Tuesday, July 2, 2013

Missed Sessions

Probably a short post today. In fact, as I am writing this, I'm wondering if I shouldn't maybe tag it as a discussion. The thing is though that sometimes sessions are missed. Sometimes sessions are missed and big things happen during those sessions. Sometimes sessions are missed and the entirety of the large thing that happens is contained to that session. So what do you do then?

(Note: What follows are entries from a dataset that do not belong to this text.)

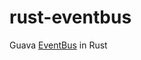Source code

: # rust-eventbus
Guava [EventBus](http://docs.guava-libraries.googlecode.com/git/javadoc/com/google/common/eventbus/EventBus.html) in Rust
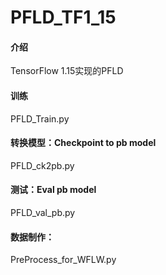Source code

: # PFLD_TF1_15

#### 介绍
TensorFlow 1.15实现的PFLD

#### 训练
PFLD_Train.py

#### 转换模型：Checkpoint to pb model
PFLD_ck2pb.py

#### 测试：Eval pb model 
PFLD_val_pb.py

#### 数据制作：
PreProcess_for_WFLW.py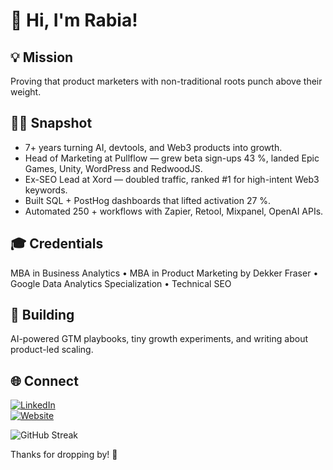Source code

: # 👋 Hi, I'm Rabia!

## 💡 Mission  
Proving that product marketers with non-traditional roots punch above their weight.

## 👩‍💻 Snapshot  
- 7+ years turning AI, devtools, and Web3 products into growth.  
- Head of Marketing at Pullflow — grew beta sign-ups 43 %, landed Epic Games, Unity, WordPress and RedwoodJS.  
- Ex-SEO Lead at Xord — doubled traffic, ranked #1 for high-intent Web3 keywords.  
- Built SQL + PostHog dashboards that lifted activation 27 %.  
- Automated 250 + workflows with Zapier, Retool, Mixpanel, OpenAI APIs.  

## 🎓 Credentials  
MBA in Business Analytics • MBA in Product Marketing by Dekker Fraser • Google Data Analytics Specialization • Technical SEO

## 🧪 Building  
AI-powered GTM playbooks, tiny growth experiments, and writing about product-led scaling.

## 🌐 Connect  
[![LinkedIn](https://img.shields.io/badge/LinkedIn-Profile-blue?logo=linkedin)](https://linkedin.com/in/rabia-ahmed-khan/)  
[![Website](https://img.shields.io/badge/Website-rabiaahmed.me-green?logo=githubpages)](https://rabiaahmed.me)

![GitHub Streak](https://github-readme-streak-stats.herokuapp.com/?user=BiaAhmed&theme=dark)

Thanks for dropping by! 💛
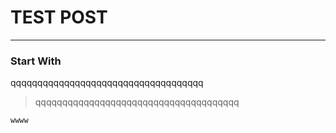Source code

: # TEST POST
---

### Start With

qqqqqqqqqqqqqqqqqqqqqqqqqqqqqqqqqqqq


> qqqqqqqqqqqqqqqqqqqqqqqqqqqqqqqqqqqqqq

	wwww

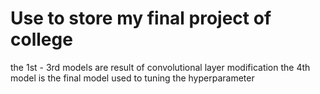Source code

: Use to store my final project of college
=========================================

the 1st - 3rd models are result of convolutional layer modification
the 4th model is the final model used to tuning the hyperparameter
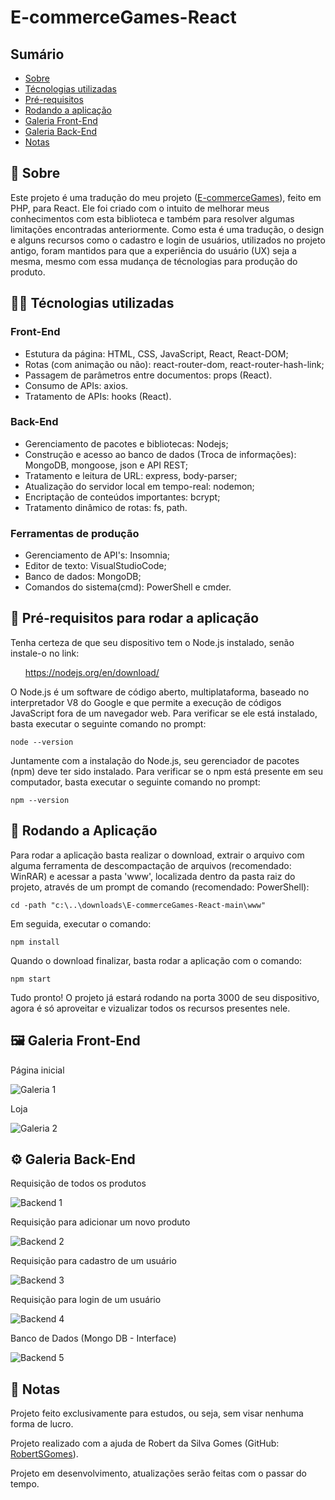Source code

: <h1>E-commerceGames-React</h1>
  <h2>Sumário</h2>
    <ul>
      <li><a href="#sobre">Sobre</a></li>
      <li><a href="#tecnologias">Técnologias utilizadas</a></li>
      <li><a href="#requisitos">Pré-requisitos</a></li>
      <li><a href="#instalacao">Rodando a aplicação</a></li>
      <li><a href="#galeria">Galeria Front-End</a></li>
      <li><a href="#galeria2">Galeria Back-End</a></li>
      <li><a href="#nota">Notas</a></li>
    </ul>    
  <h2 id='sobre'>💬 Sobre</h2>
  Este projeto é uma tradução do meu projeto (<a href="https://github.com/RogerSGomes/E-commerceGames">E-commerceGames</a>), feito em PHP, para React. Ele foi criado com o intuito de melhorar meus conhecimentos com esta biblioteca e também para resolver algumas limitações encontradas anteriormente. Como esta é uma tradução, o design e alguns recursos como o cadastro e login de usuários, utilizados no projeto antigo, foram mantidos para que a experiência do usuário (UX) seja a mesma, mesmo com essa mudança de técnologias para produção do produto.
  
  <h2 id='tecnologias'>👨‍💻 Técnologias utilizadas</h2>
  <h3> Front-End </h3>
  <ul>
    <li>Estutura da página: HTML, CSS, JavaScript, React, React-DOM;</li>
    <li>Rotas (com animação ou não): react-router-dom, react-router-hash-link;</li>
    <li>Passagem de parâmetros entre documentos: props (React).</li>
    <li>Consumo de APIs: axios.</li>
    <li>Tratamento de APIs: hooks (React).</li>
  </ul>
  
  <h3> Back-End </h3>
  
  <ul>
    <li>Gerenciamento de pacotes e bibliotecas: Nodejs;</li>
    <li>Construção e acesso ao banco de dados (Troca de informações): MongoDB, mongoose, json e API REST;</li>
    <li>Tratamento e leitura de URL: express, body-parser;</li>
    <li>Atualização do servidor local em tempo-real: nodemon;</li>
    <li>Encriptação de conteúdos importantes: bcrypt;</li>
    <li>Tratamento dinâmico de rotas: fs, path.</li>
  </ul>
  
  <h3> Ferramentas de produção </h3>
  <ul>
    <li>Gerenciamento de API's: Insomnia;</li>
    <li>Editor de texto: VisualStudioCode;</li>
    <li>Banco de dados: MongoDB;</li>
    <li>Comandos do sistema(cmd): PowerShell e cmder.</li>
  </ul>
  
  <h2 id='requisitos'>🧩 Pré-requisitos para rodar a aplicação</h2>
  <p>Tenha certeza de que seu dispositivo tem o Node.js instalado, senão instale-o no link:</p>
  <ul>
    <a href="https://nodejs.org/en/download/">https://nodejs.org/en/download/</a>
  </ul>
  <p>O Node.js é um software de código aberto, multiplataforma, baseado no interpretador V8 do Google e que permite a execução de códigos JavaScript fora de um navegador web. Para verificar se ele está instalado, basta executar o seguinte comando no prompt:</p>
  
    node --version
  
  <p>Juntamente com a instalação do Node.js, seu gerenciador de pacotes (npm) deve ter sido instalado. Para verificar se o npm está presente em seu computador, basta executar o seguinte comando no prompt:</p>
  
    npm --version

  <h2 id='instalacao'>🚀 Rodando a Aplicação</h2>  
  <p>Para rodar a aplicação basta realizar o download, extrair o arquivo com alguma ferramenta de descompactação de arquivos (recomendado: WinRAR) e acessar a pasta 'www', localizada dentro da pasta raiz do projeto, através de um prompt de comando (recomendado: PowerShell):</p>

    cd -path "c:\..\downloads\E-commerceGames-React-main\www"
  
  <p>Em seguida, executar o comando:</p>
  
    npm install
  
  <p>Quando o download finalizar, basta rodar a aplicação com o comando:</p>

    npm start
  
  <p>Tudo pronto! O projeto já estará rodando na porta 3000 de seu dispositivo, agora é só aproveitar e vizualizar todos os recursos presentes nele.</p>

  <h2 id='galeria'>🖼 Galeria Front-End</h2>
  <p>Página inicial</p>
  <img src="./github/Galeria1.jpg" alt="Galeria 1" />
  <p>Loja</p>
  <img src="./github/Galeria2.jpg" alt="Galeria 2" />
  
  <h2 id='galeria2'>⚙ Galeria Back-End</h2>
  <p>Requisição de todos os produtos</p>
  <img src="./github/Backend1.jpg" alt="Backend 1" />
  <p>Requisição para adicionar um novo produto</p>
  <img src="./github/Backend2.jpg" alt="Backend 2" />
  <p>Requisição para cadastro de um usuário</p>
  <img src="./github/Backend3.jpg" alt="Backend 3" />
  <p>Requisição para login de um usuário</p>
  <img src="./github/Backend4.jpg" alt="Backend 4" />
  <p>Banco de Dados (Mongo DB - Interface)</p>
  <img src="./github/Backend5.jpg" alt="Backend 5" />
  
  <h2 id='nota'>📃 Notas</h2>
  <p>Projeto feito exclusivamente para estudos, ou seja, sem visar nenhuma forma de lucro.</p>
  <p>Projeto realizado com a ajuda de Robert da Silva Gomes (GitHub: <a href="https://github.com/RobertSGomes/">RobertSGomes</a>).</p>
  <p>Projeto em desenvolvimento, atualizações serão feitas com o passar do tempo.</p>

The reason this comes up is because in one of the games I am in this situation happened to one of the players. He was unable to make 2 sessions in a row, and during those sessions the PCs ended up going on a magical woojie adventure to the past and ended up being associated with some pretty cool and significant things to the world's history. Now the player didn't say anything about it, but you could tell that there were times - especially when everyone was joking about the cool thing they'd got - where he felt a bit left out. So, as a GM what do you do?

Actions Have Consequences
The first way, and way I'd be most likely to recommend depending on the game, would be that actions have consequences and in this case the player chose the action of missing the game. Effectively, unless the game has some established way of keeping people with the group while they're gone, the player - and his character - weren't there and thus didn't participate. This means that they don't get the cool thing that happened, but could end up with some other cool thing in the future.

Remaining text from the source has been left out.